## Work item
A faithful copy of all the records is needed, with the pictures omitted.

## Material for this task
──────────

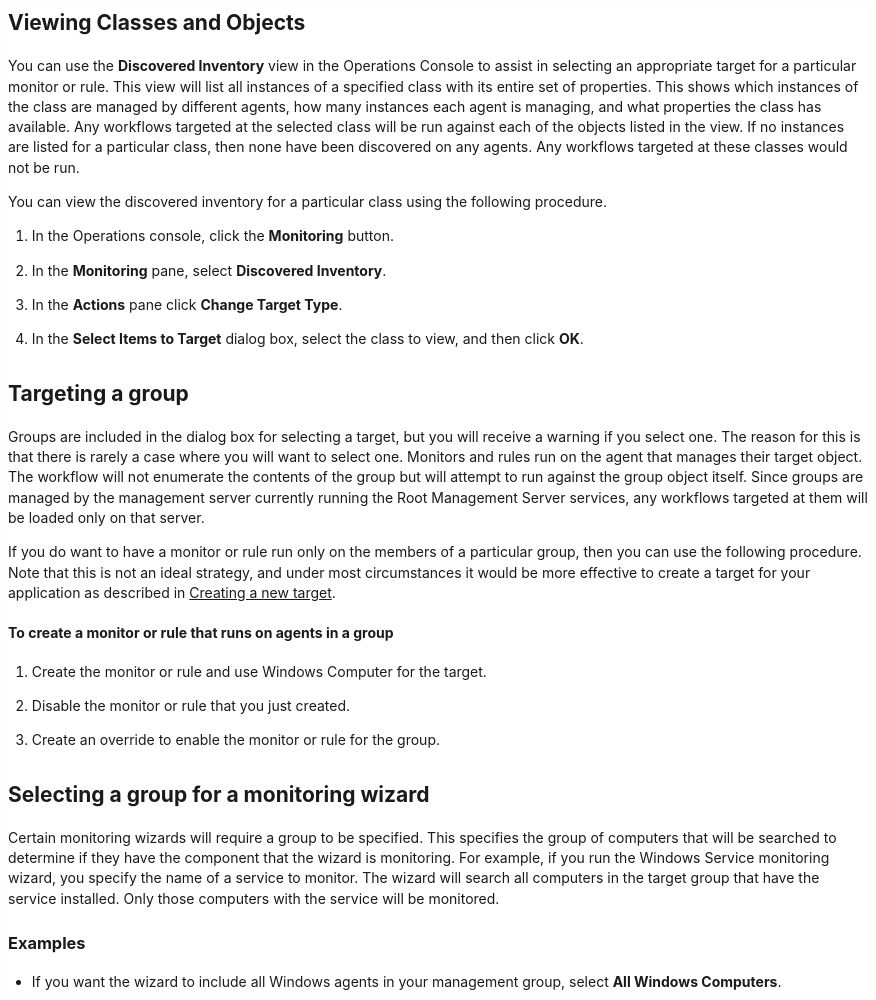 ## <a name="ViewingObjects"></a>Viewing Classes and Objects  
You can use the **Discovered Inventory** view in the Operations Console to assist in selecting an appropriate target for a particular monitor or rule.  This view will list all instances of a specified class with its entire set of properties. This shows which instances of the class are managed by different agents, how many instances each agent is managing, and what properties the class has available. Any workflows targeted at the selected class will be run against each of the objects listed in the view. If no instances are listed for a particular class, then none have been discovered on any agents. Any workflows targeted at these classes would not be run.  
  
You can view the discovered inventory for a particular class using the following procedure.  
  
1.  In the Operations console, click the **Monitoring** button.  
  
2.  In the **Monitoring** pane, select **Discovered Inventory**.  
  
3.  In the **Actions** pane click **Change Target Type**.  
  
4.  In the **Select Items to Target** dialog box, select the class to view, and then click **OK**.  
  
## <a name="Groups"></a>Targeting a group  
Groups are included in the dialog box for selecting a target, but you will receive a warning if you select one. The reason for this is that there is rarely a case where you will want to select one. Monitors and rules run on the agent that manages their target object. The workflow will not enumerate the contents of the group but will attempt to run against the group object itself. Since groups are managed by the management server currently running the Root Management Server services, any workflows targeted at them will be loaded only on that server.  
  
If you do want to have a monitor or rule run only on the members of a particular group, then you can use the following procedure. Note that this is not an ideal strategy, and under most circumstances it would be more effective to create a target for your application as described in [Creating a new target](../../om/manage/Creating-a-new-target.md).  
  
#### To create a monitor or rule that runs on agents in a group  
  
1.  Create the monitor or rule and use Windows Computer for the target.  
  
2.  Disable the monitor or rule that you just created.  
  
3.  Create an override to enable the monitor or rule for the group.  
  
## Selecting a group for a monitoring wizard  
Certain monitoring wizards will require a group to be specified. This specifies the group of computers that will be searched to determine if they have the component that the wizard is monitoring. For example, if you run the Windows Service monitoring wizard, you specify the name of a service to monitor. The wizard will search all computers in the target group that have the service installed. Only those computers with the service will be monitored.  
  
### Examples  
  
-   If you want the wizard to include all Windows agents in your management group, select **All Windows Computers**.  
  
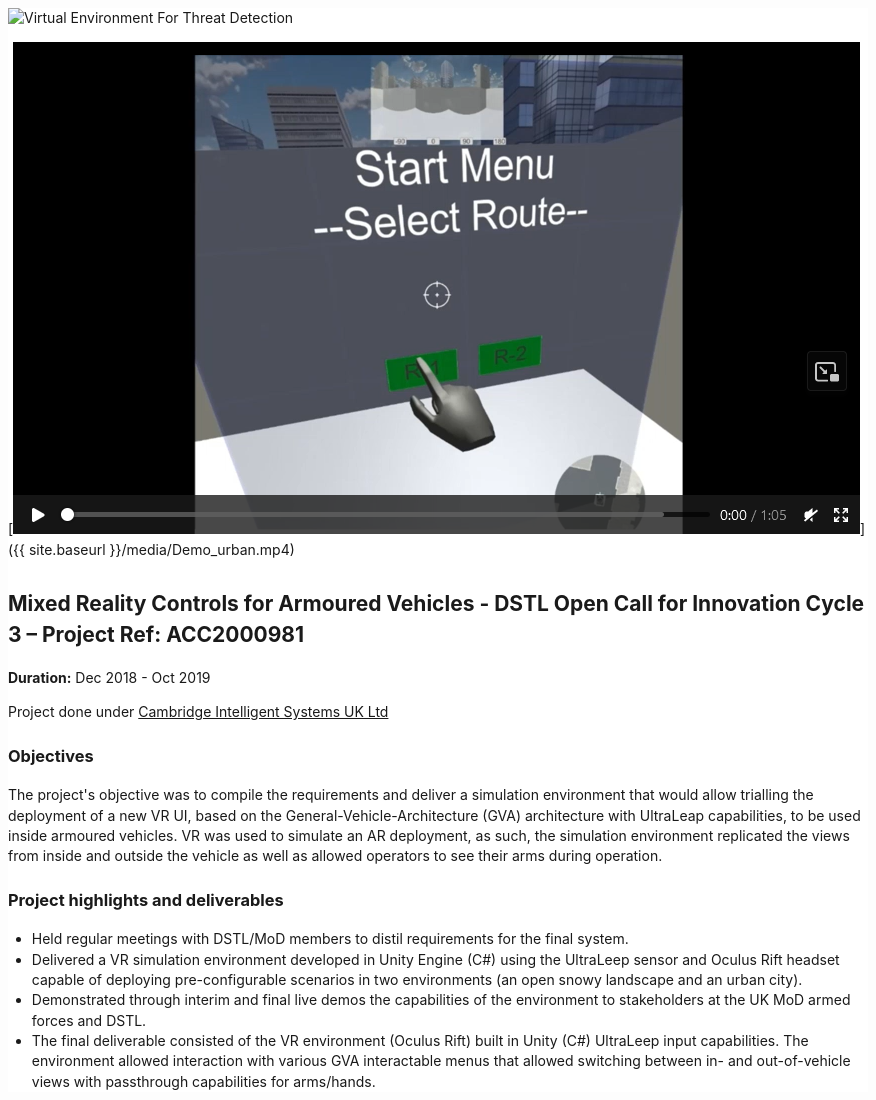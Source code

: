 ![Virtual Environment For Threat Detection](/media/urban.png "Virtual Environment For Threat Detection")

[![Watch Virtual Environment For Threat Detection Video](/media/prev_urban_vid.png)]({{ site.baseurl }}/media/Demo_urban.mp4)


## Mixed Reality Controls for Armoured Vehicles - DSTL Open Call for Innovation Cycle 3 – Project Ref: ACC2000981
**Duration:** Dec 2018 - Oct 2019

Project done under [Cambridge Intelligent Systems UK Ltd](http://cambridgeintelligentsystems.co.uk/)

### Objectives
The project's objective was to compile the requirements and deliver a simulation environment that would allow trialling the deployment of a new VR UI, based on the General-Vehicle-Architecture (GVA) architecture with UltraLeap capabilities, to be used inside armoured vehicles. VR was used to simulate an AR deployment, as such, the simulation environment replicated the views from inside and outside the vehicle as well as allowed operators to see their arms during operation.

### Project highlights and deliverables

* Held regular meetings with DSTL/MoD members to distil requirements for the final system. 
* Delivered a VR simulation environment developed in Unity Engine (C#) using the UltraLeep sensor and Oculus Rift headset capable of deploying pre-configurable scenarios in two environments (an open snowy landscape and an urban city).
* Demonstrated through interim and final live demos the capabilities of the environment to stakeholders at the UK MoD armed forces and DSTL.
* The final deliverable consisted of the VR environment (Oculus Rift) built in Unity (C#) UltraLeep input capabilities. The environment allowed interaction with various GVA interactable menus that allowed switching between in- and out-of-vehicle views with passthrough capabilities for arms/hands. 
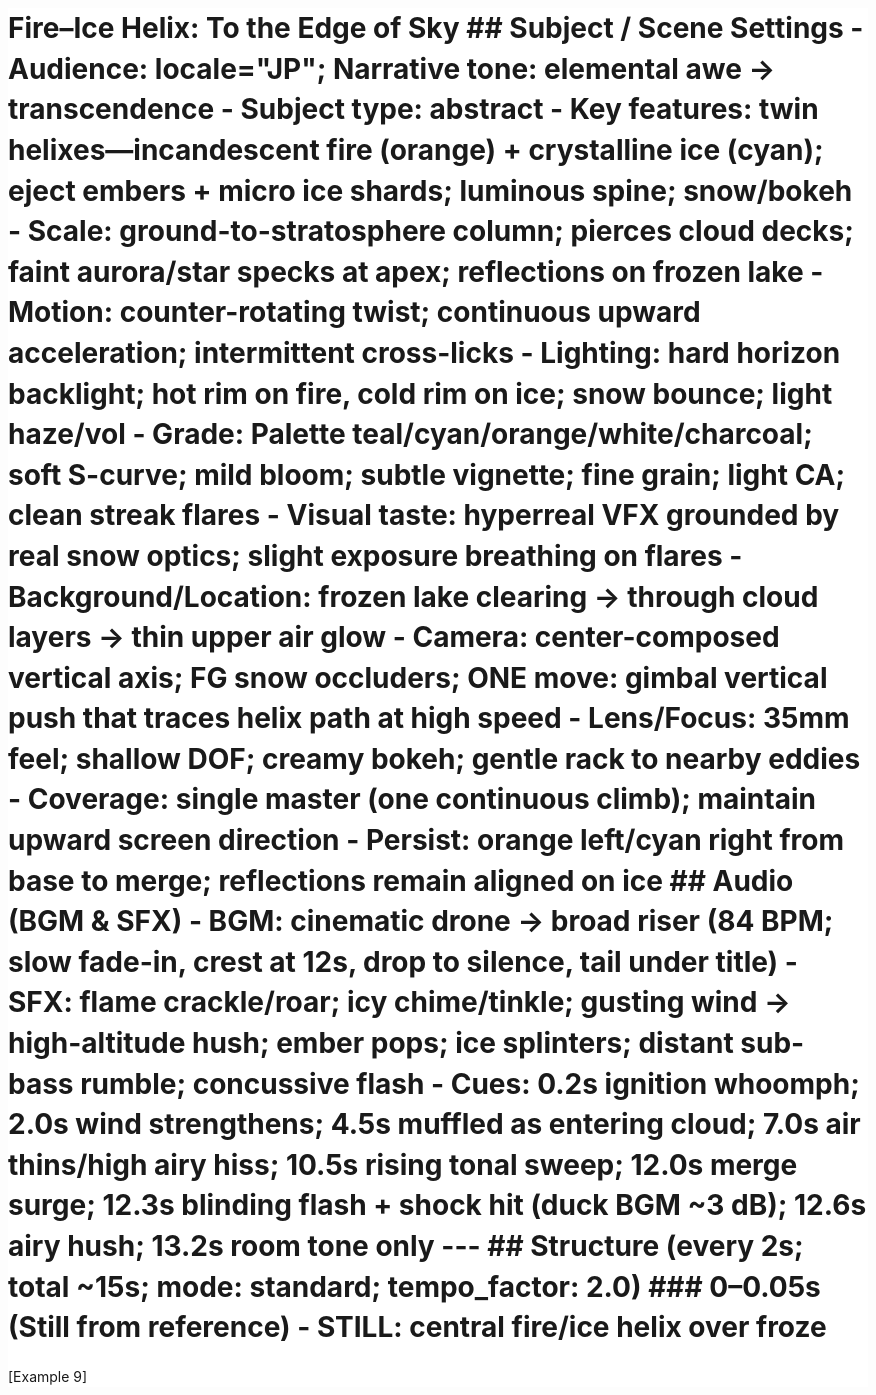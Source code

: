 # Fire–Ice Helix: To the Edge of Sky ## Subject / Scene Settings - Audience: locale="JP"; Narrative tone: elemental awe → transcendence - Subject type: abstract - Key features: twin helixes—incandescent fire (orange) + crystalline ice (cyan); eject embers + micro ice shards; luminous spine; snow/bokeh - Scale: ground-to-stratosphere column; pierces cloud decks; faint aurora/star specks at apex; reflections on frozen lake - Motion: counter-rotating twist; continuous upward acceleration; intermittent cross-licks - Lighting: hard horizon backlight; hot rim on fire, cold rim on ice; snow bounce; light haze/vol - Grade: Palette teal/cyan/orange/white/charcoal; soft S-curve; mild bloom; subtle vignette; fine grain; light CA; clean streak flares - Visual taste: hyperreal VFX grounded by real snow optics; slight exposure breathing on flares - Background/Location: frozen lake clearing → through cloud layers → thin upper air glow - Camera: center-composed vertical axis; FG snow occluders; ONE move: gimbal vertical push that traces helix path at high speed - Lens/Focus: 35mm feel; shallow DOF; creamy bokeh; gentle rack to nearby eddies - Coverage: single master (one continuous climb); maintain upward screen direction - Persist: orange left/cyan right from base to merge; reflections remain aligned on ice ## Audio (BGM & SFX) - BGM: cinematic drone → broad riser (84 BPM; slow fade-in, crest at 12s, drop to silence, tail under title) - SFX: flame crackle/roar; icy chime/tinkle; gusting wind → high-altitude hush; ember pops; ice splinters; distant sub-bass rumble; concussive flash - Cues: 0.2s ignition whoomph; 2.0s wind strengthens; 4.5s muffled as entering cloud; 7.0s air thins/high airy hiss; 10.5s rising tonal sweep; 12.0s merge surge; 12.3s blinding flash + shock hit (duck BGM ~3 dB); 12.6s airy hush; 13.2s room tone only --- ## Structure (every 2s; total ~15s; mode: standard; tempo_factor: 2.0) ### 0–0.05s (Still from reference) - STILL: central fire/ice helix over froze

[Example 9]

──────────

## The completed task
 ## <a name="ViewingObjects"></a>Viewing Classes and Objects  
You can use the **Discovered Inventory** view in the Operations Console to assist in selecting an appropriate target for a particular monitor or rule.  This view will list all instances of a specified class with its entire set of properties. This shows which instances of the class are managed by different agents, how many instances each agent is managing, and what properties the class has available. Any workflows targeted at the selected class will be run against each of the objects listed in the view. If no instances are listed for a particular class, then none have been discovered on any agents. Any workflows targeted at these classes would not be run.  
  
You can view the discovered inventory for a particular class using the following procedure.  
  
1.  In the Operations console, click the **Monitoring** button.  
  
2.  In the **Monitoring** pane, select **Discovered Inventory**.  
  
3.  In the **Actions** pane click **Change Target Type**.  
  
4.  In the **Select Items to Target** dialog box, select the class to view, and then click **OK**.  
  
## <a name="Groups"></a>Targeting a group  
Groups are included in the dialog box for selecting a target, but you will receive a warning if you select one. The reason for this is that there is rarely a case where you will want to select one. Monitors and rules run on the agent that manages their target object. The workflow will not enumerate the contents of the group but will attempt to run against the group object itself. Since groups are managed by the management server currently running the Root Management Server services, any workflows targeted at them will be loaded only on that server.  
  
If you do want to have a monitor or rule run only on the members of a particular group, then you can use the following procedure. Note that this is not an ideal strategy, and under most circumstances it would be more effective to create a target for your application as described in [Creating a new target](../../om/manage/Creating-a-new-target.md).  
  
#### To create a monitor or rule that runs on agents in a group  
  
1.  Create the monitor or rule and use Windows Computer for the target.  
  
2.  Disable the monitor or rule that you just created.  
  
3.  Create an override to enable the monitor or rule for the group.  
  
## Selecting a group for a monitoring wizard  
Certain monitoring wizards will require a group to be specified. This specifies the group of computers that will be searched to determine if they have the component that the wizard is monitoring. For example, if you run the Windows Service monitoring wizard, you specify the name of a service to monitor. The wizard will search all computers in the target group that have the service installed. Only those computers with the service will be monitored.  
  
### Examples  
  
-   If you want the wizard to include all Windows agents in your management group, select **All Windows Computers**.  
  
Source code

: ![Virtual Environment For Threat Detection](/media/urban.png "Virtual Environment For Threat Detection")

[![Watch Virtual Environment For Threat Detection Video](/media/prev_urban_vid.png)]({{ site.baseurl }}/media/Demo_urban.mp4)


## Mixed Reality Controls for Armoured Vehicles - DSTL Open Call for Innovation Cycle 3 – Project Ref: ACC2000981
**Duration:** Dec 2018 - Oct 2019

Project done under [Cambridge Intelligent Systems UK Ltd](http://cambridgeintelligentsystems.co.uk/)

### Objectives
The project's objective was to compile the requirements and deliver a simulation environment that would allow trialling the deployment of a new VR UI, based on the General-Vehicle-Architecture (GVA) architecture with UltraLeap capabilities, to be used inside armoured vehicles. VR was used to simulate an AR deployment, as such, the simulation environment replicated the views from inside and outside the vehicle as well as allowed operators to see their arms during operation.

### Project highlights and deliverables

* Held regular meetings with DSTL/MoD members to distil requirements for the final system. 
* Delivered a VR simulation environment developed in Unity Engine (C#) using the UltraLeep sensor and Oculus Rift headset capable of deploying pre-configurable scenarios in two environments (an open snowy landscape and an urban city).
* Demonstrated through interim and final live demos the capabilities of the environment to stakeholders at the UK MoD armed forces and DSTL.
* The final deliverable consisted of the VR environment (Oculus Rift) built in Unity (C#) UltraLeep input capabilities. The environment allowed interaction with various GVA interactable menus that allowed switching between in- and out-of-vehicle views with passthrough capabilities for arms/hands. 
Source code

: # Fire–Ice Helix: To the Edge of Sky ## Subject / Scene Settings - Audience: locale="JP"; Narrative tone: elemental awe → transcendence - Subject type: abstract - Key features: twin helixes—incandescent fire (orange) + crystalline ice (cyan); eject embers + micro ice shards; luminous spine; snow/bokeh - Scale: ground-to-stratosphere column; pierces cloud decks; faint aurora/star specks at apex; reflections on frozen lake - Motion: counter-rotating twist; continuous upward acceleration; intermittent cross-licks - Lighting: hard horizon backlight; hot rim on fire, cold rim on ice; snow bounce; light haze/vol - Grade: Palette teal/cyan/orange/white/charcoal; soft S-curve; mild bloom; subtle vignette; fine grain; light CA; clean streak flares - Visual taste: hyperreal VFX grounded by real snow optics; slight exposure breathing on flares - Background/Location: frozen lake clearing → through cloud layers → thin upper air glow - Camera: center-composed vertical axis; FG snow occluders; ONE move: gimbal vertical push that traces helix path at high speed - Lens/Focus: 35mm feel; shallow DOF; creamy bokeh; gentle rack to nearby eddies - Coverage: single master (one continuous climb); maintain upward screen direction - Persist: orange left/cyan right from base to merge; reflections remain aligned on ice ## Audio (BGM & SFX) - BGM: cinematic drone → broad riser (84 BPM; slow fade-in, crest at 12s, drop to silence, tail under title) - SFX: flame crackle/roar; icy chime/tinkle; gusting wind → high-altitude hush; ember pops; ice splinters; distant sub-bass rumble; concussive flash - Cues: 0.2s ignition whoomph; 2.0s wind strengthens; 4.5s muffled as entering cloud; 7.0s air thins/high airy hiss; 10.5s rising tonal sweep; 12.0s merge surge; 12.3s blinding flash + shock hit (duck BGM ~3 dB); 12.6s airy hush; 13.2s room tone only --- ## Structure (every 2s; total ~15s; mode: standard; tempo_factor: 2.0) ### 0–0.05s (Still from reference) - STILL: central fire/ice helix over froze

[Example 9]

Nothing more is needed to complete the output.